Le Rêve de Renée :
« Cette histoire, Renée ne l’avait jamais racontée, parce que personne n’était encore passé au Rêve à seule fin de voir à quoi l’endroit ressemblait. Occupée à gérer les stocks derrière l’écran de son ordinateur, elle mit autant de temps à en lever les yeux qu’elle en avait eu besoin pour réagir à la phrase de l’homme rencontré sur l’aire d’autoroute. Mais à me voir attendre patiemment qu’elle en eût terminé avec les chiffres, elle comprit que la visite d’un marcheur solitaire avait un sens qu’il lui appartenait de décrypter. Et ce moment ne se représenterait pas de sitôt. Elle abandonna donc l’aridité des chiffres et courut chercher une petite plaque en tôle qu’elle conservait précieusement. Puis elle apparut au haut de l’escalier de l’entrepôt, arborant fièrement l’objet qui la fit passer instantanément du statut de gestionnaire à celui de poétesse : “Le Rêve”, elle le tenait solidement en main, consciente de la rareté de la chose, qui, à force d’être dérobée, avait fini par être remplacée une dernière fois afin d’être conservée en lieu sûr. Le jour était venu de montrer ce patrimoine au visiteur qui avait traversé la moitié de la France à pied pour venir voir ce Rêve unique en France.
Renée me confia un moment la plaque écrite en lettres noires sur fond blanc. Je retrouvai le poteau orphelin d’où elle avait été si souvent décrochée et entrepris de la remettre à sa place. Mais à quelques pas du panneau, un talus envahi de pâquerettes et orienté au sud invitait au repos. J’y installai la plaque de métal avec précaution, tel un bijou dans son écrin, m’allongeai à ses côtés et entrepris de m’abandonner à une douce torpeur.
J’entrai alors dans un songe à demi éveillé, où le chant des oiseaux, l’odeur de l’herbe coupée et le bruit des poids lourds passant sur la route départementale voisine se mêlaient aux traînées des phares sur les autoroutes plongées dans le noir, au souvenir de Renée sortant de sa voiture et aux regards suspicieux des passagers de la nuit. Le vin y coulait à flots, aussi, et le souvenir de l’ombre des arbres croisés le matin y était un tunnel bruissant et odorant. De loin en loin, une bourrasque agitait les frondaisons, que les yeux entrouverts suivaient dans leur mouvement. D’abord, il y avait la perspective des troncs grimpant vers le ciel, puis les feuillages animés de mouvements contradictoires, d’un vert presque noir sous l’effet du contre-jour, puis le lent défilé des nuages dans le ciel chargé, laissant par moments passer un rayon qui finissait toujours par transpercer les ramures avant de venir s’échouer sur le visage, obligeant à fermer davantage les yeux, et plongeant un peu plus dans un demi-sommeil. Le temps passait ainsi, sans véritable moyen de le mesurer, si ce n’est la course du soleil de plus en plus haut dans le ciel, et dont la percée au travers des arbres était de plus en plus sensible.
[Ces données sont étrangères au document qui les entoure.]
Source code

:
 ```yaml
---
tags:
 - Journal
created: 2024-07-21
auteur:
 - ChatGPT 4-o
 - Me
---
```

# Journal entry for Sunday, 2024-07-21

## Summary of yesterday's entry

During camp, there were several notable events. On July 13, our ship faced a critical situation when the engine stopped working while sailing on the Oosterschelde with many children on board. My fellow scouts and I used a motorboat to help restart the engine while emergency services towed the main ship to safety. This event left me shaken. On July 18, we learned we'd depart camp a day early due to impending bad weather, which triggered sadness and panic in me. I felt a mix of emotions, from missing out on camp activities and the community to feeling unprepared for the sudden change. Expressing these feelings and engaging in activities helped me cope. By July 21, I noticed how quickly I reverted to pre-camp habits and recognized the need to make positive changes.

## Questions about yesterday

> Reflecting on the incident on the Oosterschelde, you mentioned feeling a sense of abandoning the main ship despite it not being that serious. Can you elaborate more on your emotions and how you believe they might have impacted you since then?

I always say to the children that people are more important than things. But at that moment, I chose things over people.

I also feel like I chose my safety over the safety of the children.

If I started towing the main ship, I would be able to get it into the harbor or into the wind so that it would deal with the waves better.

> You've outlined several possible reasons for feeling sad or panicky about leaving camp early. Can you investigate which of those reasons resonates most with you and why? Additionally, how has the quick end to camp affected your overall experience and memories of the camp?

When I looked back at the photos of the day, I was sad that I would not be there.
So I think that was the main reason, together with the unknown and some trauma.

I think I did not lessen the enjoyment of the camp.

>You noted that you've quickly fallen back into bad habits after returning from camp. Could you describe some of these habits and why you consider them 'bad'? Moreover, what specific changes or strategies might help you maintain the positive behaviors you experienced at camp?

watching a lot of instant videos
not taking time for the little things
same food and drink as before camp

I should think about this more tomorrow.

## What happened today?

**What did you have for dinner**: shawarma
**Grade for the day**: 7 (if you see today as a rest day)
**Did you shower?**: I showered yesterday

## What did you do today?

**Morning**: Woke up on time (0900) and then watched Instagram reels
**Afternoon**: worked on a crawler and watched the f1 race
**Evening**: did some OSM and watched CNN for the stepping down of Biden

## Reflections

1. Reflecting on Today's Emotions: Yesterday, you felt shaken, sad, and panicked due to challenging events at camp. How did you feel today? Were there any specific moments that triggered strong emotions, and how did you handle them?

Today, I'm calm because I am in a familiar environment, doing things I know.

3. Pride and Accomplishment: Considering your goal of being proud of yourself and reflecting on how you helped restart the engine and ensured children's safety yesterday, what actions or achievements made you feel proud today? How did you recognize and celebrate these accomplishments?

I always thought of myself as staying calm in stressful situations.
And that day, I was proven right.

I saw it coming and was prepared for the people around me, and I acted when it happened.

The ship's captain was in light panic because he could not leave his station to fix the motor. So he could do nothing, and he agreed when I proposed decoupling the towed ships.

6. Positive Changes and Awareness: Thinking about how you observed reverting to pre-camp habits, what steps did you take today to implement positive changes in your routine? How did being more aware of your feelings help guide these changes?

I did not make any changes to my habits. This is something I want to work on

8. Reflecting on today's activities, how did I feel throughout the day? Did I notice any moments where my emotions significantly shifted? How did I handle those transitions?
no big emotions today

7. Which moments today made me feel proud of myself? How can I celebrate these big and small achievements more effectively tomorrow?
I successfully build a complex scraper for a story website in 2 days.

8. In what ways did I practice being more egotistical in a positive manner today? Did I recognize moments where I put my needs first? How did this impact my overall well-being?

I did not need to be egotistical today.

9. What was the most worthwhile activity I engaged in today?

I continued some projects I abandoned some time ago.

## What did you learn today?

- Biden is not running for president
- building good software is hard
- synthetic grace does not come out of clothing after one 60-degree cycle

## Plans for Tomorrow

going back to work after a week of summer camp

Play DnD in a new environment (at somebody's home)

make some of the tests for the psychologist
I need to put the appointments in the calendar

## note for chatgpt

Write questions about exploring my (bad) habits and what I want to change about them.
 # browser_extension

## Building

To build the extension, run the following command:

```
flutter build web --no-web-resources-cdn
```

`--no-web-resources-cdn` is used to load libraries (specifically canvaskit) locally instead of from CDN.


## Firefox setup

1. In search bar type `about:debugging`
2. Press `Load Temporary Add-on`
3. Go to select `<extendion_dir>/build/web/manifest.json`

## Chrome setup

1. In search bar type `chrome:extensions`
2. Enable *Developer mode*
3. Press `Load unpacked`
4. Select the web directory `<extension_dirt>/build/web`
Cette rêverie n’avait rien à voir avec le monde des rêves nocturnes. Elle n’était pas le fruit de l’inconscient, pas plus que les fantasmes de ceux qui traversent les folies de la nuit. Rêves récurrents ou prémonitoires, désirs refoulés, cauchemars et orgasmes oniriques : c’était une autre histoire. C’était un songe tranquille, où se mêlaient l’instant présent et des mondes inconnus ; une sorte d’égarement diurne où l’esprit s’évade sans pour autant disparaître ; comme un souffle odorant qui sortirait des choses par l’intermédiaire du rêveur. Allongé sur le dos, en partance pour un voyage immobile alimenté par toutes les sensations provoquées par l’environnement immédiat, je rêvais ma rêverie. Seul le bruissement de l’eau manquait à ces instants, qui aurait à coup sûr prolongé le songe, et plongé dans la sensation idéale d’être bien où l’on est, distrait par la mélodie des flots en route pour l’océan. Et cette musique aurait tantôt été faite de mille notes différentes stimulant l’esprit, tantôt ouïe comme une masse uniforme à la fois pleine et vide. Mais cette eau, par son absence, amenait le souvenir de tous les flots près desquels le marcheur s’arrête, pour se reposer d’abord, puis pour se laisser aller à la rêverie, dans un voyage intérieur plus lointain que toutes les destinations du monde : il y a autant de voyages que de façons dont l’eau dévale les pentes, et autant de souvenirs liquides que de moments passés sur ses bords.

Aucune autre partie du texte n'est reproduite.